## Exercise requirements
Keep every line of the data below that has the string "быть" and present those lines.

## Provided records

"""

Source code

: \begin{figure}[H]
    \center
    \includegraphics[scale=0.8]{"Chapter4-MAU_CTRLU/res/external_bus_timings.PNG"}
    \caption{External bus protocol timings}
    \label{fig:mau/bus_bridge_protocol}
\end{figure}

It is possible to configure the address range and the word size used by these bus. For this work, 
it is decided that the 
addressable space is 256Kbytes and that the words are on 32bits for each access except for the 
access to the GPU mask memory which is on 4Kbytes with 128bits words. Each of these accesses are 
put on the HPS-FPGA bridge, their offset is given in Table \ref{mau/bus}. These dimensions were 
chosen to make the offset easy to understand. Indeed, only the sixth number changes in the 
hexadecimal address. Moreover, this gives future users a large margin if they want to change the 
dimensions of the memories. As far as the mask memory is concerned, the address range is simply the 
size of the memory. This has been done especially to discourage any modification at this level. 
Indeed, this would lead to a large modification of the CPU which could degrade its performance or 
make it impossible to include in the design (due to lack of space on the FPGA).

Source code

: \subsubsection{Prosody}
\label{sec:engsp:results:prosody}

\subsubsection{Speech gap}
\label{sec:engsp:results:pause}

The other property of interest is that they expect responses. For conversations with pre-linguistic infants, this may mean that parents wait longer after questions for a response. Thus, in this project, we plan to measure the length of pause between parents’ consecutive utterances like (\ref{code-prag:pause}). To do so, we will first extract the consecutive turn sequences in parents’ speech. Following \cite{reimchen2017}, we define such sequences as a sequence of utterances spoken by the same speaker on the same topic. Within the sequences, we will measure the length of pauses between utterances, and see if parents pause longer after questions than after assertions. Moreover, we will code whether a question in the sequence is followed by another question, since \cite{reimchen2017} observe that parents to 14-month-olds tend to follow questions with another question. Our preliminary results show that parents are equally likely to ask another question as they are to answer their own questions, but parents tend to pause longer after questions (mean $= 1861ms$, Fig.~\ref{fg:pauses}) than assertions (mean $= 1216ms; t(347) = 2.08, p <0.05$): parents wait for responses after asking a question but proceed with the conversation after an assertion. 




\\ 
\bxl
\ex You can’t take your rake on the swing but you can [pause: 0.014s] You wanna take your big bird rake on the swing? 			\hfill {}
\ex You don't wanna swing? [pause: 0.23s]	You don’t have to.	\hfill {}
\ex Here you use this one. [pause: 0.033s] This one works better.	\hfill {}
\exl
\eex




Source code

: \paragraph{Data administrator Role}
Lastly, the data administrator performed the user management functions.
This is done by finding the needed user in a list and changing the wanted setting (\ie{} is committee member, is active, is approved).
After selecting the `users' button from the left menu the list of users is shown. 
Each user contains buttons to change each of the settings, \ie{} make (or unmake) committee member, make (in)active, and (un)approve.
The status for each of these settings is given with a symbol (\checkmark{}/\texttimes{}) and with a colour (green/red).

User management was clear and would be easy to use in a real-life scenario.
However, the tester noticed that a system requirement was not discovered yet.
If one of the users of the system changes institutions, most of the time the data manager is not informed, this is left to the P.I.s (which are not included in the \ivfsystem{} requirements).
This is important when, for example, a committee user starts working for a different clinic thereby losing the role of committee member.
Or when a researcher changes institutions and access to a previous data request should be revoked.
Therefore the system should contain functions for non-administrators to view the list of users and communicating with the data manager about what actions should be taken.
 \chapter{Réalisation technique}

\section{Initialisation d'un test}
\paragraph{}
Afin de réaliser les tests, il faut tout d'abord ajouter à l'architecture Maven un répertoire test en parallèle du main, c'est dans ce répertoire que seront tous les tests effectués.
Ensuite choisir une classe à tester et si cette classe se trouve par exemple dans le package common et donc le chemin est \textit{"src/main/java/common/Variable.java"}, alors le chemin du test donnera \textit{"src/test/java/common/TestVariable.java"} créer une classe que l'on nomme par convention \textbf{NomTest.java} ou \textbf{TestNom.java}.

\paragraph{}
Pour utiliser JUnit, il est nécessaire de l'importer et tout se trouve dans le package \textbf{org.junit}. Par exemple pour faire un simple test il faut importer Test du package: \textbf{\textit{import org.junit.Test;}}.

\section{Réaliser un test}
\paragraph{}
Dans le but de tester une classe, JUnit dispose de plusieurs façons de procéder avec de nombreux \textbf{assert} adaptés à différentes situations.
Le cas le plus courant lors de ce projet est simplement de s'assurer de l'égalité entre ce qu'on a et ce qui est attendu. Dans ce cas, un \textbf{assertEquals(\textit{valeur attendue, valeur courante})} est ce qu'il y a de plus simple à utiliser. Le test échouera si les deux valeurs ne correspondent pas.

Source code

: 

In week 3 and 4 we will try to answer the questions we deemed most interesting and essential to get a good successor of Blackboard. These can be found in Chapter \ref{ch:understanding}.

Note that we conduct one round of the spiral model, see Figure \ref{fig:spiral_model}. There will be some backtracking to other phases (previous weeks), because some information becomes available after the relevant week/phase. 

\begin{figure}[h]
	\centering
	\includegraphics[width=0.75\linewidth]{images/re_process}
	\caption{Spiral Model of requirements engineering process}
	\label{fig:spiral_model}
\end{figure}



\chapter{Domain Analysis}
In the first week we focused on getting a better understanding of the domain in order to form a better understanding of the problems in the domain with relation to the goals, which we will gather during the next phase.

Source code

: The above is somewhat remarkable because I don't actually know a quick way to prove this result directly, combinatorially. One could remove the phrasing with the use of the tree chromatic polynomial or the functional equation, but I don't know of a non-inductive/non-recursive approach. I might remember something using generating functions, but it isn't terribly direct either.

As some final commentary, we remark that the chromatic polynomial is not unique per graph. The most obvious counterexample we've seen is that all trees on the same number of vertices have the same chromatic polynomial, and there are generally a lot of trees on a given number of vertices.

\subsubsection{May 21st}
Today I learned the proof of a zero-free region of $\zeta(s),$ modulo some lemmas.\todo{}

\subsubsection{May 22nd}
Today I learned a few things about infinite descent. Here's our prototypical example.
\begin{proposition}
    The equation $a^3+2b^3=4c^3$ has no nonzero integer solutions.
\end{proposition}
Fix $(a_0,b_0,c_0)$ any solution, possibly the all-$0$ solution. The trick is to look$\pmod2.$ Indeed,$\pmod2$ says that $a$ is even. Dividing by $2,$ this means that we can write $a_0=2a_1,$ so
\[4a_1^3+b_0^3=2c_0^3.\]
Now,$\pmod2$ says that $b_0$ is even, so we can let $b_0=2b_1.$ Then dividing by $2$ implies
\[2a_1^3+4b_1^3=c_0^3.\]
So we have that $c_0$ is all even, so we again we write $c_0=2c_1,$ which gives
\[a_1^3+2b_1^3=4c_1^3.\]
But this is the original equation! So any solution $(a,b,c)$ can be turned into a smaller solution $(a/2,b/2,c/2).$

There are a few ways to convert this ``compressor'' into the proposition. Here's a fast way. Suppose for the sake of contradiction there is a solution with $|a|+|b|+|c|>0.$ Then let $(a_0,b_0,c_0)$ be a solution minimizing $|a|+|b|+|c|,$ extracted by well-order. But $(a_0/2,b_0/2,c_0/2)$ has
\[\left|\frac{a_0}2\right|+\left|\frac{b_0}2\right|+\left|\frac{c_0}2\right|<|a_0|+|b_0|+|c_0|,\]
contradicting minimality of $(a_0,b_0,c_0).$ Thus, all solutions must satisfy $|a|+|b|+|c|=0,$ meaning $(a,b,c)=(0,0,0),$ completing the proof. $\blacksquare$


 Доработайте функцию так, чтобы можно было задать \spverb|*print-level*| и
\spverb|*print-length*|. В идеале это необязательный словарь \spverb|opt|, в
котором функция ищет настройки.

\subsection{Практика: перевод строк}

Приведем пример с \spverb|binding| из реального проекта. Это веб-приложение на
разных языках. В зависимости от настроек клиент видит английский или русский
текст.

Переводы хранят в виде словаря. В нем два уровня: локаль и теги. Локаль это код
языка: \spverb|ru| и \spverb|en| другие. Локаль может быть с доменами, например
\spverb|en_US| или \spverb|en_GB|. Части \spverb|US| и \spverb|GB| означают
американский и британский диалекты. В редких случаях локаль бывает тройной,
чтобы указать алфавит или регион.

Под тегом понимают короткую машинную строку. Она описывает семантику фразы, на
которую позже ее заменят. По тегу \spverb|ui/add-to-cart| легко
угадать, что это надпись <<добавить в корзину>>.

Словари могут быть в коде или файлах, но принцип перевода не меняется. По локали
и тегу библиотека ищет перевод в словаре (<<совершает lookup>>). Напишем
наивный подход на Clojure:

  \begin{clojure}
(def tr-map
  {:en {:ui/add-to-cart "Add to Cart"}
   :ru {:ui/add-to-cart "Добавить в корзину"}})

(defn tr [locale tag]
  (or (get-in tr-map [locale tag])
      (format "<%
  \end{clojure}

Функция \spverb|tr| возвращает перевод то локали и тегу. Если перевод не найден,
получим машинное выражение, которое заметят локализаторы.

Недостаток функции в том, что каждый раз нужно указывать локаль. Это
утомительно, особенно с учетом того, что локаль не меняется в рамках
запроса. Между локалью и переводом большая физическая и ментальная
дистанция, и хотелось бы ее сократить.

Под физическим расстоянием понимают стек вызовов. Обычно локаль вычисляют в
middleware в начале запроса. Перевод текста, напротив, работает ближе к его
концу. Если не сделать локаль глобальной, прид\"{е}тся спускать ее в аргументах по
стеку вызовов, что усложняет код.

"""

## Solution
языка: \spverb|ru| и \spverb|en| другие. Локаль может быть с доменами, например
Словари могут быть в коде или файлах, но принцип перевода не меняется. По локали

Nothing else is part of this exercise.